## Work to complete
Copy the lines below that contain "abajo".

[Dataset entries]
===============

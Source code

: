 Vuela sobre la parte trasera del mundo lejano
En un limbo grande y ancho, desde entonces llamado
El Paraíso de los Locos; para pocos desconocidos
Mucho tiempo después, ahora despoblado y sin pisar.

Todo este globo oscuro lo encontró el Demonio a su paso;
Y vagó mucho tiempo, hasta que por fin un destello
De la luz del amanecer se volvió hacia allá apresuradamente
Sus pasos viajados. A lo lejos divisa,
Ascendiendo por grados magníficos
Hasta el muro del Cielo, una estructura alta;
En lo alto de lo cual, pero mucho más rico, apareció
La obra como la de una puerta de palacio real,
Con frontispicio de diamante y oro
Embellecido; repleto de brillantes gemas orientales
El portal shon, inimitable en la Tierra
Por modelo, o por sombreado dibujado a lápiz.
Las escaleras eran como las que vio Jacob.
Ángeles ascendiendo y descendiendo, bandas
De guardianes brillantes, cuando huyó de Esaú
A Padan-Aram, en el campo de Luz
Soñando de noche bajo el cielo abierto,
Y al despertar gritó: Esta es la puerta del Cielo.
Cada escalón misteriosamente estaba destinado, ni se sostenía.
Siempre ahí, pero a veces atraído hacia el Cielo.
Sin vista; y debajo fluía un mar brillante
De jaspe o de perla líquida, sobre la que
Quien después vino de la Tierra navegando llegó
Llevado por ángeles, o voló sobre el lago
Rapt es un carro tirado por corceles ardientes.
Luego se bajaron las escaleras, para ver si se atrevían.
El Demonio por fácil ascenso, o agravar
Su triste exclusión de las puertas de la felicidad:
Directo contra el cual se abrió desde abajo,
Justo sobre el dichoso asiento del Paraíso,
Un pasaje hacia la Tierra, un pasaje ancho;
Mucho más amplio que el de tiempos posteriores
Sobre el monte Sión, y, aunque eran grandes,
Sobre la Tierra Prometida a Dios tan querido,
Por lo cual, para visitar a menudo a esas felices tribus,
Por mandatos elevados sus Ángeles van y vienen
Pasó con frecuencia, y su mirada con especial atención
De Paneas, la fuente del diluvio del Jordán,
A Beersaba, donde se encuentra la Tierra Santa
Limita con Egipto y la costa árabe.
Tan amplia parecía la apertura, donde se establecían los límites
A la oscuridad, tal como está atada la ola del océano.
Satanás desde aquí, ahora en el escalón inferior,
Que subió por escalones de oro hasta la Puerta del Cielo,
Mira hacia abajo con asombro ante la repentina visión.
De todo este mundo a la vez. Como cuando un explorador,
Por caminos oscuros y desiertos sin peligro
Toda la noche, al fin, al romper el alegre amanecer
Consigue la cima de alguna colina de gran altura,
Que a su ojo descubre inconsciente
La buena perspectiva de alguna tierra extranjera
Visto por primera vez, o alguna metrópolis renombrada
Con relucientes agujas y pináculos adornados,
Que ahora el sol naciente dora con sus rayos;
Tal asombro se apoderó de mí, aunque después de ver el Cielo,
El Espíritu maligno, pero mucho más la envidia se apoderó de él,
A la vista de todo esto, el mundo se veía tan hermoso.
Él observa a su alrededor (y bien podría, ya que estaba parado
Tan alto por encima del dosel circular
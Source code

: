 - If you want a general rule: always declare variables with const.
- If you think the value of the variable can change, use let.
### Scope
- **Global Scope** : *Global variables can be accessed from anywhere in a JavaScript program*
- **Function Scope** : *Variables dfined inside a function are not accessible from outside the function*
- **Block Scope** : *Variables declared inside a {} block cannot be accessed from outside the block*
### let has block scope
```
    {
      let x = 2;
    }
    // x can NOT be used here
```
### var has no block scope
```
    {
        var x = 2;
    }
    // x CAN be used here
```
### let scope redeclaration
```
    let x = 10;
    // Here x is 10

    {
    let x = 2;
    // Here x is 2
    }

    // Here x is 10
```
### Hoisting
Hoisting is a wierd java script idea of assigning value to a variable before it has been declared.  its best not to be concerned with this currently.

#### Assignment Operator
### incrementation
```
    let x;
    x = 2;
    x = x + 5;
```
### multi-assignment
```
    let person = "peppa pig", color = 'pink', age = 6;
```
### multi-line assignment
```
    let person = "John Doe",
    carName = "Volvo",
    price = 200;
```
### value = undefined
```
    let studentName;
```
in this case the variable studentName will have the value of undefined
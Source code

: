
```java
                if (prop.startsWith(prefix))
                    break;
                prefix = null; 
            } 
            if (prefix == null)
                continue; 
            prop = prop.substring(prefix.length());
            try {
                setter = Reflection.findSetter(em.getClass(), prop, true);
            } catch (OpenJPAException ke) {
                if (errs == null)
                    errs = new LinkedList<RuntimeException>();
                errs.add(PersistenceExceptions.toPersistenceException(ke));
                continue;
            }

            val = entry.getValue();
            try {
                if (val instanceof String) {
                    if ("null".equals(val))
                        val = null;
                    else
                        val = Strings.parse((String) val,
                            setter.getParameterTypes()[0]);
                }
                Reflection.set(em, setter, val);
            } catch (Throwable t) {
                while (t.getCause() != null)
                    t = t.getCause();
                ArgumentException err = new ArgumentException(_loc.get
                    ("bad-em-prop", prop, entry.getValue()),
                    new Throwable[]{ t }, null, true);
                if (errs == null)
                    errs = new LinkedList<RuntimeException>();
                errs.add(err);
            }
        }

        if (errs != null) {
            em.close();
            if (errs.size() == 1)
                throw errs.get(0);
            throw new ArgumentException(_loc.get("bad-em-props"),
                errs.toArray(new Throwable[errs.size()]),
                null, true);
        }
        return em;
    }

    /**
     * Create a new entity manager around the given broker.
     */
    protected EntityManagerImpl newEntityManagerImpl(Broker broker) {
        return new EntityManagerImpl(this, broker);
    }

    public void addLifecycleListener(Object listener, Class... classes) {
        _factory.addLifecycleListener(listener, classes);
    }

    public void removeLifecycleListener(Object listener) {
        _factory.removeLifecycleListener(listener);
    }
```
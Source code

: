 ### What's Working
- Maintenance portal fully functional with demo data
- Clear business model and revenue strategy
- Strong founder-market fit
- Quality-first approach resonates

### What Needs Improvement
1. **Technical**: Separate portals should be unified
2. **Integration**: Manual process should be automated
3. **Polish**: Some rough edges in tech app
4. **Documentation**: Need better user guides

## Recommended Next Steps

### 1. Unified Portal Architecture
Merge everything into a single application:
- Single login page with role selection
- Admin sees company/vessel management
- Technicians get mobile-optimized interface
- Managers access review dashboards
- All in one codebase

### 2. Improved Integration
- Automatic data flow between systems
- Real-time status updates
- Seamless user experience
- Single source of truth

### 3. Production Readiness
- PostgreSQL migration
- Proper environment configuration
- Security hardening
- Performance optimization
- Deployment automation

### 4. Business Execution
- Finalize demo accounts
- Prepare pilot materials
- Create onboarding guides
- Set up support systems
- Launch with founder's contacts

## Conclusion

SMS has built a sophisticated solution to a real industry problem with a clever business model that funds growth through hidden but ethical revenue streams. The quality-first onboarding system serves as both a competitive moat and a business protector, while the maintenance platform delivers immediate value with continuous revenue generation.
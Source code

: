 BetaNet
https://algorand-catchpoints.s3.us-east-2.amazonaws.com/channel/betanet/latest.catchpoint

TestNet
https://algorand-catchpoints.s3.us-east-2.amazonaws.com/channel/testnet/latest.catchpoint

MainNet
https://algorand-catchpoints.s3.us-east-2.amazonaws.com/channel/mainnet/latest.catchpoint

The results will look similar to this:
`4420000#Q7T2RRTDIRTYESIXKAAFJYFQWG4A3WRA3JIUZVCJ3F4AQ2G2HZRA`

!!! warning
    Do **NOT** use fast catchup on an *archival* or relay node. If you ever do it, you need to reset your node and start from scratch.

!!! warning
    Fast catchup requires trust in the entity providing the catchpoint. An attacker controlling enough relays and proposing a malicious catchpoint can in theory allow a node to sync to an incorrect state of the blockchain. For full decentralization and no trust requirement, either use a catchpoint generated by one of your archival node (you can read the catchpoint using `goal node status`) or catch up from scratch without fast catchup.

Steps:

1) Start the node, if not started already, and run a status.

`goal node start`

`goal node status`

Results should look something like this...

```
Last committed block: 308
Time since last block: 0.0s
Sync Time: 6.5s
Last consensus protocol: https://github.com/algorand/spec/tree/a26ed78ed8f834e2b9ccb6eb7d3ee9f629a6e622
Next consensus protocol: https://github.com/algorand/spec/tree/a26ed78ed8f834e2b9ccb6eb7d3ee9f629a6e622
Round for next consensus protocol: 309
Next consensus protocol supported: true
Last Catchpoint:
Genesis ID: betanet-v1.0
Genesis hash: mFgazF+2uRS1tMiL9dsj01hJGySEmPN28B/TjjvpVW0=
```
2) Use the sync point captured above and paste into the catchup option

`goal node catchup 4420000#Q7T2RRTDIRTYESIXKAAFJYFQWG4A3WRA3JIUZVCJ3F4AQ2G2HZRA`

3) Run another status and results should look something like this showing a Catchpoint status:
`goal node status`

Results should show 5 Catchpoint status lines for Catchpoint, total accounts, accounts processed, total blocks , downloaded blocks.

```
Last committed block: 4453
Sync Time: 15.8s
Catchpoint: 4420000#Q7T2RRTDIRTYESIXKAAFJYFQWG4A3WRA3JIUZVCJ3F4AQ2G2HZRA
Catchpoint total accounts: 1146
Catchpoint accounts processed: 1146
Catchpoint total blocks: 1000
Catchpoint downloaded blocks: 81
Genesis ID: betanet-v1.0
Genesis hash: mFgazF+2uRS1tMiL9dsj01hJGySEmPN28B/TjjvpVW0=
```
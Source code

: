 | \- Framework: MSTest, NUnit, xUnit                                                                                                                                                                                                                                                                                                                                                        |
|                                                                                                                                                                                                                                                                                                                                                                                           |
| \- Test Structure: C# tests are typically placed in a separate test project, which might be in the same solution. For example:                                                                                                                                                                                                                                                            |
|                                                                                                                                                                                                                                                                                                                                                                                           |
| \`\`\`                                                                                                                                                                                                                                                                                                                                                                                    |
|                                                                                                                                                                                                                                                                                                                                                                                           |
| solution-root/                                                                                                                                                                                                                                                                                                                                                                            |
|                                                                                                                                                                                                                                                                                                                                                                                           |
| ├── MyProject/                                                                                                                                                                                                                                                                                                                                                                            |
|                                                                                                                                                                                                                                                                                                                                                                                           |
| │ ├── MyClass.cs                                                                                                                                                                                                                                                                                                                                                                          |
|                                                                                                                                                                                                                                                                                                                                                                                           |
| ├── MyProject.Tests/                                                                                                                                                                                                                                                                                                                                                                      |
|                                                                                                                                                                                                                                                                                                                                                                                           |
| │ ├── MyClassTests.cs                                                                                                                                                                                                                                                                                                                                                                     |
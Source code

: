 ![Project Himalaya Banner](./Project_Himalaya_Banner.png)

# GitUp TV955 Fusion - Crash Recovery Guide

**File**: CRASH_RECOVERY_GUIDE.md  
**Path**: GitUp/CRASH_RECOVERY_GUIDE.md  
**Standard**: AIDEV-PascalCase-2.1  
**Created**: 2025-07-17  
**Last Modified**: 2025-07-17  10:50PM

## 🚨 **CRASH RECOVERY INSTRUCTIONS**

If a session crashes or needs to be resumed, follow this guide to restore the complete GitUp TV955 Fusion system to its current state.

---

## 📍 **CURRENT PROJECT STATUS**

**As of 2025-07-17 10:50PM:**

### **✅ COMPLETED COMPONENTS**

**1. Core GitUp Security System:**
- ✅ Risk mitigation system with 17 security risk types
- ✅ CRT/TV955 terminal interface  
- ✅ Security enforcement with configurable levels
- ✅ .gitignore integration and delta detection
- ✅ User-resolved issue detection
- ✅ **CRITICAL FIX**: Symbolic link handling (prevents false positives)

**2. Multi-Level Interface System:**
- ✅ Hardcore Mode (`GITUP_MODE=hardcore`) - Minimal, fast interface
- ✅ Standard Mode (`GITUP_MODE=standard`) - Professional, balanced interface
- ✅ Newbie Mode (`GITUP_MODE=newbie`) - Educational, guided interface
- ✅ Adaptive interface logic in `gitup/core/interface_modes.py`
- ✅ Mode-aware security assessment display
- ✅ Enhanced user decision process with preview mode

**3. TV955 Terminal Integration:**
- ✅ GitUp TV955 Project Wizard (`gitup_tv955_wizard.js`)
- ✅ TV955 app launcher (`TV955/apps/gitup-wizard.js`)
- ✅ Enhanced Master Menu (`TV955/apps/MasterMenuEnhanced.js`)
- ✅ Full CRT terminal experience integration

===============

## Response
Directo contra el cual se abrió desde abajo,
Mira hacia abajo con asombro ante la repentina visión.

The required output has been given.